A virada da Reforma Tributária já começou: como o profissional fiscal e contábil precisa se reposicionar em 2026

13/06/2026

Reforma Tributária 2026: o impacto real na rotina do fiscal, contábil, faturamento e financeiro

A Reforma Tributária do Consumo deixou de ser um tema conceitual para se tornar uma transformação operacional concreta dentro das empresas.

A partir de 2026, não estamos mais falando de “o que pode mudar”, mas sim de como adaptar processos, sistemas e rotinas para um novo modelo tributário.
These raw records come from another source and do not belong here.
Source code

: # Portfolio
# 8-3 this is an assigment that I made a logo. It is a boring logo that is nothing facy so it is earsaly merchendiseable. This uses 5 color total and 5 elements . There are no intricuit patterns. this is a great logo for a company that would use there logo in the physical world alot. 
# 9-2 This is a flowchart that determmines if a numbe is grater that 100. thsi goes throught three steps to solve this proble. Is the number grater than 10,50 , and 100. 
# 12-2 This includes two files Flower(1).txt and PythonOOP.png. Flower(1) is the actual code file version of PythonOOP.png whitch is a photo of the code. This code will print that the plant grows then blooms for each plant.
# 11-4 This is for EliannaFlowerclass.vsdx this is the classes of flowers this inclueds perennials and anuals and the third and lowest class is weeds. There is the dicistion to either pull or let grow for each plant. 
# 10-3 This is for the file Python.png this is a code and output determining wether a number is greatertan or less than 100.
E esse movimento impacta diretamente áreas críticas como:

  • Fiscal
  • Contábil
  • Faturamento
  • Financeiro

Mais do que entender a legislação, o desafio agora é garantir que a operação funcione sem gerar rejeições, inconsistências ou riscos fiscais.

 

O que muda no modelo tributário (e por que isso afeta a operação)
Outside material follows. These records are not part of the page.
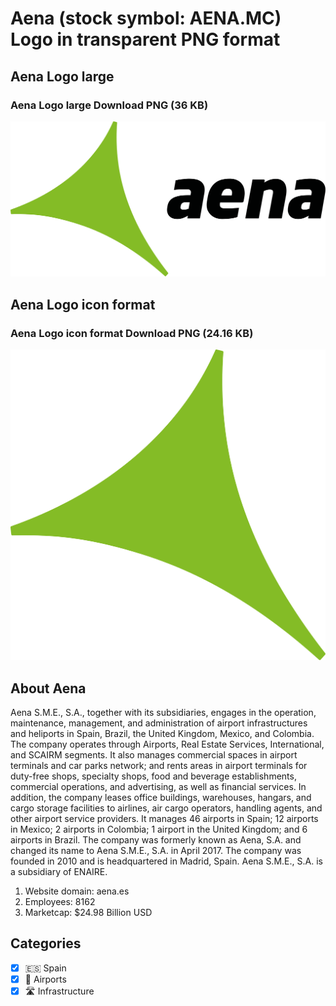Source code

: # Aena (stock symbol: AENA.MC) Logo in transparent PNG format

## Aena Logo large

### Aena Logo large Download PNG (36 KB)

![Aena Logo large Download PNG (36 KB)](/img/orig/AENA.MC_BIG-8a4d870b.png)

## Aena Logo icon format

### Aena Logo icon format Download PNG (24.16 KB)

![Aena Logo icon format Download PNG (24.16 KB)](/img/orig/AENA.MC-019c70b2.png)

## About Aena

Aena S.M.E., S.A., together with its subsidiaries, engages in the operation, maintenance, management, and administration of airport infrastructures and heliports in Spain, Brazil, the United Kingdom, Mexico, and Colombia. The company operates through Airports, Real Estate Services, International, and SCAIRM segments. It also manages commercial spaces in airport terminals and car parks network; and rents areas in airport terminals for duty-free shops, specialty shops, food and beverage establishments, commercial operations, and advertising, as well as financial services. In addition, the company leases office buildings, warehouses, hangars, and cargo storage facilities to airlines, air cargo operators, handling agents, and other airport service providers. It manages 46 airports in Spain; 12 airports in Mexico; 2 airports in Colombia; 1 airport in the United Kingdom; and 6 airports in Brazil. The company was formerly known as Aena, S.A. and changed its name to Aena S.M.E., S.A. in April 2017. The company was founded in 2010 and is headquartered in Madrid, Spain. Aena S.M.E., S.A. is a subsidiary of ENAIRE.

1. Website domain: aena.es
2. Employees: 8162
3. Marketcap: $24.98 Billion USD


## Categories
- [x] 🇪🇸 Spain
- [x] 🛫 Airports
- [x] 🛣️ Infrastructure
A reforma introduz o modelo de IVA Dual, substituindo tributos como PIS, COFINS, ICMS e ISS por CBS e IBS, além do Imposto Seletivo.

Isso não é apenas uma troca de siglas.

Considerando tudo é uma mudança completa de lógica:

  • Tributação no destino
  • Não cumulatividade ampla
  • Apuração baseada em crédito financeiro e não escritural
  • Maior transparência na formação de preço
  • Tributo cobrado por fora
  • Fato gerador após o Fornecimento, paralelamente ocorrendo na circulação para o ICMS

Na prática, isso significa que a base de cálculo, a apropriação de créditos e a forma de escrituração mudam profundamente.

 

2026: o ano do “teste operacional”

Neste ponto, muitos ainda subestimam 2026 por ser um ano de alíquotas simbólicas (CBS 0,9% e IBS 0,1%).
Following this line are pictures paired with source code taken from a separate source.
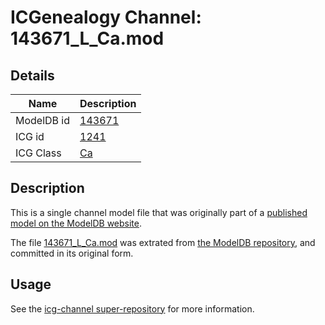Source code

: # ICGenealogy Channel: 143671\_L\_Ca.mod

## Details

Name | Description
---- | -----------
ModelDB id | [143671](http://senselab.med.yale.edu/ModelDB/ShowModel.cshtml?model=143671)
ICG id | [1241](http://icg.neurotheory.ox.ac.uk/channels/3/1241)
ICG Class | [Ca](http://icg.neurotheory.ox.ac.uk/channels/3)

## Description

This is a single channel model file that was originally part of a [published model on the ModelDB website](http://senselab.med.yale.edu/mModelDB/ShowModel.cshtml?model=143671).

The file [143671\_L\_Ca.mod](143671_L_Ca.mod) was extrated from [the ModelDB repository](http://senselab.med.yale.edu/ModelDB/ShowModel.cshtml?model=143671), and committed in its original form.

## Usage

See the [icg-channel super-repository](https://github.com/icgenealogy/icg-channels) for more information.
Mas, na prática, esse é o ano mais crítico.

Por quê?

Porque será necessário:

  • Adequar sistemas de ERP e emissão de documentos fiscais
  • Incluir novos campos nas NF-e, NFS-e e demais DF-e
  • Revisar cadastros (produtos, NCM, NBS, clientes, fornecedores)
  • Testar regras de apuração e validação

Ou seja:

  • quem errar no teste, vai errar na operação real em 2027.

 

Leia mais: Reforma Tributária inaugura novo momento para empresas no Brasil

Impactos diretos na rotina das áreas

 Fiscal

  • Revisão completa da apuração tributária
  • Novo controle de créditos (mais amplo e sensível a erros)
  • Acompanhar simultaneamente dois sistemas durante a transição
  • Maior responsabilidade sobre consistência das informações
  • Apuração assistida única, centralizada por CNPJ base
  • Simples Nacional, manifestação semestral com formato de recolhimento IBS/CBS

Certamente a escrituração se torna mais digital e padronizada, mas menos tolerante a inconsistências.

 

Contábil

  • Reinterpretação dos impactos tributários nos resultados
  • Revisão de precificação e margens
  • Integração mais forte com dados fiscais
  • Atuação cada vez mais consultiva

Em geral o contador deixa de ser apenas executor e passa a ser intérprete estratégico do impacto tributário no negócio.

 

Faturamento

Aqui está um dos pontos mais críticos — e menos discutidos.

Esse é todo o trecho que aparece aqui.